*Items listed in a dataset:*
□ □ □
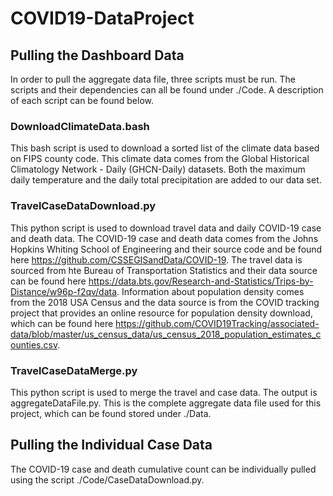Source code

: # COVID19-DataProject

## Pulling the Dashboard Data
In order to pull the aggregate data file, three scripts must be run. The scripts and their dependencies can all be found under ./Code. A description of each script can be found below.

### DownloadClimateData.bash 
This bash script is used to download a sorted list of the climate data based on FIPS county code. This climate data comes from the Global Historical Climatology Network - Daily (GHCN-Daily) datasets. Both the maximum daily temperature and the daily total precipitation are added to our data set.

### TravelCaseDataDownload.py
This python script is used to download travel data and daily COVID-19 case and death data. The COVID-19 case and death data comes from the Johns Hopkins Whiting School of Engineering and their source code and be found here https://github.com/CSSEGISandData/COVID-19. The travel data is sourced from hte Bureau of Transportation Statistics and their data source can be found here https://data.bts.gov/Research-and-Statistics/Trips-by-Distance/w96p-f2qv/data. Information about population density comes from the 2018 USA Census and the data source is from the COVID tracking project that provides an online resource for population density download, which can be found here https://github.com/COVID19Tracking/associated-data/blob/master/us_census_data/us_census_2018_population_estimates_counties.csv.

### TravelCaseDataMerge.py
This python script is used to merge the travel and case data. The output is aggregateDataFile.py. This is the complete aggregate data file used for this project, which can be found stored under ./Data.

## Pulling the Individual Case Data

The COVID-19 case and death cumulative count can be individually pulled using the script ./Code/CaseDataDownload.py.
□ □ □
*ACTIVITY:*
Where the data above reaches the line holding "### DownloadClimateData.bash", begin printing, and stop after the line holding "### TravelCaseDataDownload.py". Each line must be reproduced exactly, with nothing else added.

*FINISHED TASK:*
### DownloadClimateData.bash 
This bash script is used to download a sorted list of the climate data based on FIPS county code. This climate data comes from the Global Historical Climatology Network - Daily (GHCN-Daily) datasets. Both the maximum daily temperature and the daily total precipitation are added to our data set.

### TravelCaseDataDownload.py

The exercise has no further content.